Shannon Elizabeth Bell, who earned her PhD in Sociology from UO in 2010, was awarded a rare honorable mention for the “Distinguished Dissertation Award” by the Council of Graduate Schools (CGS) and ProQuest Dissertation Publishing. First presented in 1981, these awards are made annually to individuals who, in the opinion of the award committee, have completed dissertations representing original work that makes an unusually significant contribution to the discipline.
Bell’s dissertation, Fighting King Coal: The Barriers to Grassroots Environmental Justice Movement Participation in Central Appalachia, seeks to address an important void in social movement research: understanding the factors and processes that hinder social movement participation among groups experiencing injustice. She explores the question of movement non-participation through a case study of the coalfields of Central Appalachia, where an extremely destructive form of coal extraction known as mountaintop removal coal mining is assaulting the health, safety, and way of life of coalfield citizens. The increasing frequency of coal-mining-related sickness and destruction has led to the emergence of an environmental justice movement in the region; however, while the coal industry’s impact on local communities has been far-reaching, recruiting new local citizens to join the movement has proven to be an ongoing challenge. Bell’s study examines the barriers to mobilization within this context. Data are drawn from 13 months of field research conducted between 2006-2009 in southern West Virginia. Methods of data collection and analysis included in-depth interviews, participant observation, content analysis, geospatial viewshed analysis, and an eight-month “Photovoice” project with 54 women living in five coal-mining communities. (For more on Bell’s Photovoice project, see www.WVPhotovoice.org).

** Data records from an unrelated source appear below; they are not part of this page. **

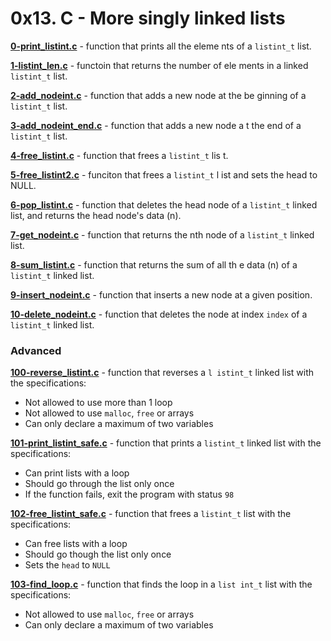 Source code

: # 0x13. C - More singly linked lists
**[0-print_listint.c](0-print_listint.c)** - function that prints all the eleme
nts of a `listint_t` list.

**[1-listint_len.c](1-listint_len.c)** - functoin that returns the number of ele
ments in a linked `listint_t` list.

**[2-add_nodeint.c](2-add_nodeint.c)** - function that adds a new node at the be
ginning of a `listint_t` list.

**[3-add_nodeint_end.c](3-add_nodeint_end.c)** - function that adds a new node a
t the end of a `listint_t` list.

**[4-free_listint.c](4-free_listint.c)** - function that frees a `listint_t` lis
t.

**[5-free_listint2.c](5-free_listint2.c)** - funciton that frees a `listint_t` l
ist and sets the head to NULL.

**[6-pop_listint.c](6-pop_listint.c)** - function that deletes the head node of
a `listint_t` linked list, and returns the head node's data (n).

**[7-get_nodeint.c](7-get_nodeint.c)** - function that returns the nth node of a
 `listint_t` linked list.

**[8-sum_listint.c](8-sum_listint.c)** - function that returns the sum of all th
e data (n) of a `listint_t` linked list.

**[9-insert_nodeint.c](9-insert_nodeint.c)** - function that inserts a new node
at a given position.

**[10-delete_nodeint.c](10-delete_nodeint.c)** - function that deletes the node
at index `index` of a `listint_t` linked list.

### Advanced
**[100-reverse_listint.c](100-reverse_listint.c)** - function that reverses a `l
istint_t` linked list with the specifications:
  * Not allowed to use more than 1 loop
  * Not allowed to use `malloc`, `free` or arrays
  * Can only declare a maximum of two variables

**[101-print_listint_safe.c](101-print_listint_safe.c)** - function that prints
 a `listint_t` linked list with the specifications:
  * Can print lists with a loop
  * Should go through the list only once
  * If the function fails, exit the program with status `98`

**[102-free_listint_safe.c](102-free_listint_safe.c)** - function that frees a
`listint_t` list with the specifications:
  * Can free lists with a loop
  * Should go though the list only once
  * Sets the `head` to `NULL`

**[103-find_loop.c](103-find_loop.c)** - function that finds the loop in a `list
int_t` list with the specifications:
  * Not allowed to use `malloc`, `free` or arrays
  * Can only declare a maximum of two variables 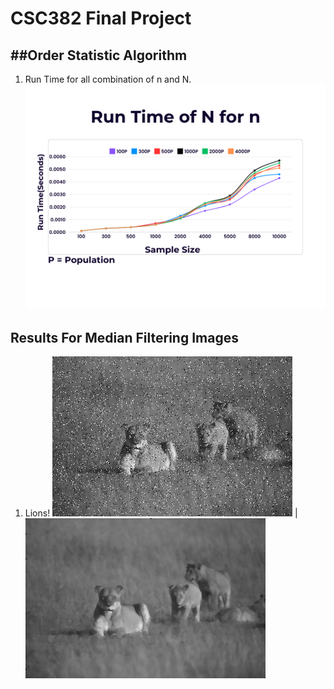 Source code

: CSC382 Final Project
===================

##Order Statistic Algorithm
---------------------------

1) Run Time for all combination of n and N.
  ![](https://github.com/Temur662/MedianFiltering/blob/main/CSC382AvgRunTimeGraph.png)


Results For Median Filtering Images
-----------------------------------

1) Lions!
   ![](https://github.com/Temur662/MedianFiltering/blob/main/pics/Lions.png) |![](https://github.com/Temur662/MedianFiltering/blob/main/filteredResults/3.png)
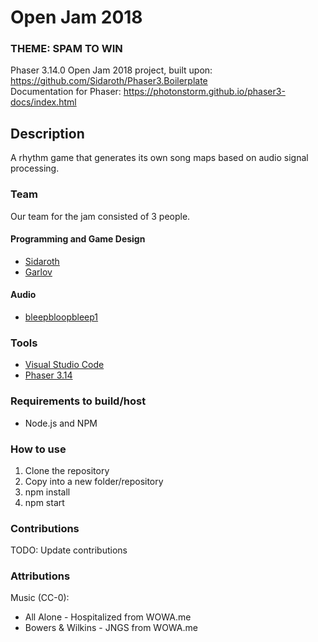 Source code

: # Open Jam 2018
### THEME: SPAM TO WIN

Phaser 3.14.0 Open Jam 2018 project, built upon: https://github.com/Sidaroth/Phaser3.Boilerplate </br>
Documentation for Phaser: https://photonstorm.github.io/phaser3-docs/index.html

## Description
A rhythm game that generates its own song maps based on audio signal processing. 

### Team
Our team for the jam consisted of 3 people.

#### Programming and Game Design
 - [Sidaroth](https://github.com/sidaroth)
 - [Garlov](https://github.com/garlov)

#### Audio
- [bleepbloopbleep1](https://github.com/bleepbloopbleep1)



### Tools
-   [Visual Studio Code](https://github.com/Microsoft/vscode)
-   [Phaser 3.14](https://github.com/photonstorm/phaser)

### Requirements to build/host
-   Node.js and NPM

### How to use
1. Clone the repository
2. Copy into a new folder/repository
3. npm install
4. npm start

### Contributions
TODO: Update contributions

### Attributions
Music (CC-0):
- All Alone - Hospitalized from WOWA.me
- Bowers & Wilkins - JNGS from WOWA.me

Now an assistant professor of Sociology at the University of Kentucky, Bell’s research falls at the intersection of environmental sociology, gender, and social movements. Her primary focus has been understanding the ways in which environmentally-destructive industries acquire, maintain, and exercise their power and discovering strategies for increasing the political participation of local citizens who are most affected by environmental injustices. Bell’s first book, Our Roots Run Deep as Ironweed: Appalachian Women and the Fight for Environmental Justice, will be published with University of Illinois Press in Fall, 2013.
Bell is presently revising her dissertation for publication as her second book. Congratulations to Shannon on this prestigious award!
CSWS Editor’s Note: In addition to the 2009-2010 UO Doctoral Research Fellowship, Shannon Elizabeth Bell also received two CSWS Graduate Research Grants in support of her research in the Appalachian coalfields. She will be one of the speakers at the CSWS “Women’s Stories, Women’s Lives” Symposium”on Friday, November 8, 2013.